▶ [What is required] A faithful copy of the data below is required, leaving out every picture.

Pictures paired with source code

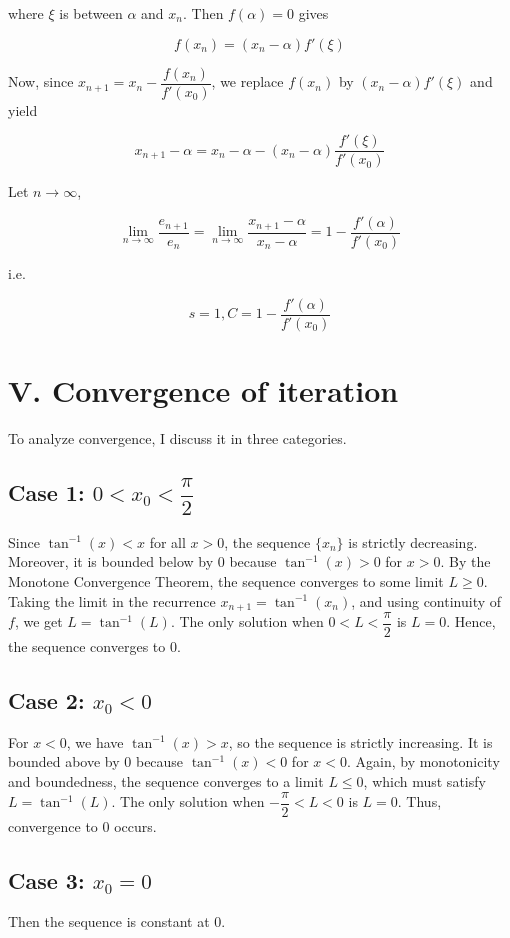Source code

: \documentclass[a4paper]{article}
\begin{document}
where $\xi$ is between $\alpha$ and $x_n$. Then $f(\alpha) = 0$ gives

$$f(x_n) = (x_n -\alpha)f'(\xi)$$

Now, since $x_{n+1} = x_n - \dfrac{f(x_n)}{f'(x_0)}$, we replace $f(x_n)$ by $(x_n -\alpha)f'(\xi)$ and yield

$$x_{n+1} - \alpha = x_n - \alpha - (x_n - \alpha)\dfrac{f'(\xi)}{f'(x_0)}$$

Let $n \rightarrow \infty$,

$$\lim\limits_{n \rightarrow \infty}\dfrac{e_{n+1}}{e_n} = \lim\limits_{n \rightarrow \infty}\dfrac{x_{n+1}-\alpha}{x_n - \alpha} = 1 - \dfrac{f'(\alpha)}{f'(x_0)}$$

i.e.

$$s = 1, C = 1 - \dfrac{f'(\alpha)}{f'(x_0)}$$

\section*{V. Convergence of iteration}

To analyze convergence, I discuss it in three categories.

\subsection*{Case 1: $0 < x_0 < \dfrac\pi2$}
Since \(\tan^{-1}(x) < x\) for all \(x > 0\), the sequence \(\{x_n\}\) is strictly decreasing. Moreover, it is bounded below by 0 because \(\tan^{-1}(x) > 0\) for \(x > 0\). By the Monotone Convergence Theorem, the sequence converges to some limit \(L \geq 0\). Taking the limit in the recurrence \(x_{n+1} = \tan^{-1}(x_n)\), and using continuity of \(f\), we get \(L = \tan^{-1}(L)\). The only solution when $0 < L < \dfrac\pi2$ is \(L = 0\). Hence, the sequence converges to 0.

\subsection*{Case 2: \(x_0 < 0\)}
For \(x < 0\), we have \(\tan^{-1}(x) > x\), so the sequence is strictly increasing. It is bounded above by 0 because \(\tan^{-1}(x) < 0\) for \(x < 0\). Again, by monotonicity and boundedness, the sequence converges to a limit \(L \leq 0\), which must satisfy \(L = \tan^{-1}(L)\). The only solution when $-\dfrac\pi2 < L < 0$ is \(L = 0\). Thus, convergence to 0 occurs.

\subsection*{Case 3: \(x_0 = 0\)}
Then the sequence is constant at 0.
\end{document}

▶ [Response below]
Source code

: \documentclass[a4paper]{article}
\begin{document}
where $\xi$ is between $\alpha$ and $x_n$. Then $f(\alpha) = 0$ gives

$$f(x_n) = (x_n -\alpha)f'(\xi)$$

Now, since $x_{n+1} = x_n - \dfrac{f(x_n)}{f'(x_0)}$, we replace $f(x_n)$ by $(x_n -\alpha)f'(\xi)$ and yield

$$x_{n+1} - \alpha = x_n - \alpha - (x_n - \alpha)\dfrac{f'(\xi)}{f'(x_0)}$$

Let $n \rightarrow \infty$,

$$\lim\limits_{n \rightarrow \infty}\dfrac{e_{n+1}}{e_n} = \lim\limits_{n \rightarrow \infty}\dfrac{x_{n+1}-\alpha}{x_n - \alpha} = 1 - \dfrac{f'(\alpha)}{f'(x_0)}$$

i.e.

$$s = 1, C = 1 - \dfrac{f'(\alpha)}{f'(x_0)}$$

\section*{V. Convergence of iteration}

To analyze convergence, I discuss it in three categories.

\subsection*{Case 1: $0 < x_0 < \dfrac\pi2$}
Since \(\tan^{-1}(x) < x\) for all \(x > 0\), the sequence \(\{x_n\}\) is strictly decreasing. Moreover, it is bounded below by 0 because \(\tan^{-1}(x) > 0\) for \(x > 0\). By the Monotone Convergence Theorem, the sequence converges to some limit \(L \geq 0\). Taking the limit in the recurrence \(x_{n+1} = \tan^{-1}(x_n)\), and using continuity of \(f\), we get \(L = \tan^{-1}(L)\). The only solution when $0 < L < \dfrac\pi2$ is \(L = 0\). Hence, the sequence converges to 0.

\subsection*{Case 2: \(x_0 < 0\)}
For \(x < 0\), we have \(\tan^{-1}(x) > x\), so the sequence is strictly increasing. It is bounded above by 0 because \(\tan^{-1}(x) < 0\) for \(x < 0\). Again, by monotonicity and boundedness, the sequence converges to a limit \(L \leq 0\), which must satisfy \(L = \tan^{-1}(L)\). The only solution when $-\dfrac\pi2 < L < 0$ is \(L = 0\). Thus, convergence to 0 occurs.

\subsection*{Case 3: \(x_0 = 0\)}
Then the sequence is constant at 0.
\end{document}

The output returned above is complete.